Jobs do not always proceed
Steps to reproduce
Within a short time using Opencast jobs got stuck twice in a row.
No exceptions in log file
Service tab in admin UI showed the jobs as being queued
I restarted the system but got a bunch of optimistic lock exceptions (which is a known issue). Because of this I am not sure if the database is still in a healthy state.
Breakdown of issue:
The maximum system load is configured to be 2 (1 node, based on available processor cores)

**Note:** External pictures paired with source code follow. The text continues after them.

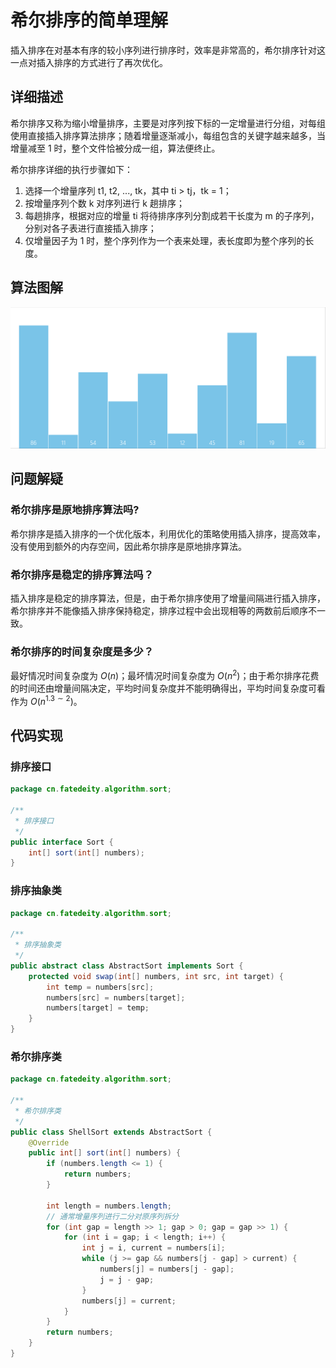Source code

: # 希尔排序的简单理解


插入排序在对基本有序的较小序列进行排序时，效率是非常高的，希尔排序针对这一点对插入排序的方式进行了再次优化。

<!--more-->

## 详细描述

希尔排序又称为缩小增量排序，主要是对序列按下标的一定增量进行分组，对每组使用直接插入排序算法排序；随着增量逐渐减小，每组包含的关键字越来越多，当增量减至 1 时，整个文件恰被分成一组，算法便终止。

希尔排序详细的执行步骤如下：

1. 选择一个增量序列 t1, t2, ..., tk，其中 ti > tj，tk = 1；
2. 按增量序列个数 k 对序列进行 k 趟排序；
3. 每趟排序，根据对应的增量 ti 将待排序序列分割成若干长度为 m 的子序列，分别对各子表进行直接插入排序；
4. 仅增量因子为 1 时，整个序列作为一个表来处理，表长度即为整个序列的长度。

## 算法图解

![希尔排序](assets/希尔排序.gif)

## 问题解疑

### 希尔排序是原地排序算法吗?

希尔排序是插入排序的一个优化版本，利用优化的策略使用插入排序，提高效率，没有使用到额外的内存空间，因此希尔排序是原地排序算法。

### 希尔排序是稳定的排序算法吗？

插入排序是稳定的排序算法，但是，由于希尔排序使用了增量间隔进行插入排序，希尔排序并不能像插入排序保持稳定，排序过程中会出现相等的两数前后顺序不一致。

### 希尔排序的时间复杂度是多少？

最好情况时间复杂度为 $O(n)$；最坏情况时间复杂度为 $O(n^2)$；由于希尔排序花费的时间还由增量间隔决定，平均时间复杂度并不能明确得出，平均时间复杂度可看作为 $O(n^{1.3 \sim 2})$。

## 代码实现

### 排序接口

```java
package cn.fatedeity.algorithm.sort;

/**
 * 排序接口
 */
public interface Sort {
    int[] sort(int[] numbers);
}
```

### 排序抽象类

```java
package cn.fatedeity.algorithm.sort;

/**
 * 排序抽象类
 */
public abstract class AbstractSort implements Sort {
    protected void swap(int[] numbers, int src, int target) {
        int temp = numbers[src];
        numbers[src] = numbers[target];
        numbers[target] = temp;
    }
}
```

### 希尔排序类

```java
package cn.fatedeity.algorithm.sort;

/**
 * 希尔排序类
 */
public class ShellSort extends AbstractSort {
    @Override
    public int[] sort(int[] numbers) {
        if (numbers.length <= 1) {
            return numbers;
        }

        int length = numbers.length;
        // 通常增量序列进行二分对原序列拆分
        for (int gap = length >> 1; gap > 0; gap = gap >> 1) {
            for (int i = gap; i < length; i++) {
                int j = i, current = numbers[i];
                while (j >= gap && numbers[j - gap] > current) {
                    numbers[j] = numbers[j - gap];
                    j = j - gap;
                }
                numbers[j] = current;
            }
        }
        return numbers;
    }
}
```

By looking into the mh_job database table, the following job structure could be determined:
SQL query: SELECT * FROM mh_job WHERE mh_job.status IN (0, 2, 7) AND processor_service IS NOT NULL
2063 START_WORKFLOW (state:running, load:0)

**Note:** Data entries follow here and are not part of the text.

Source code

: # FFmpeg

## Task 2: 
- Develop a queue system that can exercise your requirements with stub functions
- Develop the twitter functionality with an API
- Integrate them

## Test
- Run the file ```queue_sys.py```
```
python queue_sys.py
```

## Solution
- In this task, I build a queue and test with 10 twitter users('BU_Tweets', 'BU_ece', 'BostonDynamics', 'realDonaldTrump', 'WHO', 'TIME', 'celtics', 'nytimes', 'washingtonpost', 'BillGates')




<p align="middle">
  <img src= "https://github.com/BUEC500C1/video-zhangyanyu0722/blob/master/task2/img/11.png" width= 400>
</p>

4235 START_OPERATION (state:running, load:0)
4241 Publish (state:runnig, load:1)
2058 START_WORKFLOW (state:running, load:0)
4244 START_OPERATION (state:running, load:0)
4264 Publish (state:running, load:1)
4273 Distribute (state:queued, load:1)
By looking at this, it gets obvious that the system can no longer execute any jobs. The current load (3) is already above the allowed maximum node load (2) and therefore, no other jobs get dispatched anymore.
Relieving the system from the deadlock was as easy as setting the load of the affected jobs to 0. Processing continued immediately after the manual change in the database.
I created a diagram of how job dispatching works and extended it with with the solutions to fix this ticket and MH-11655.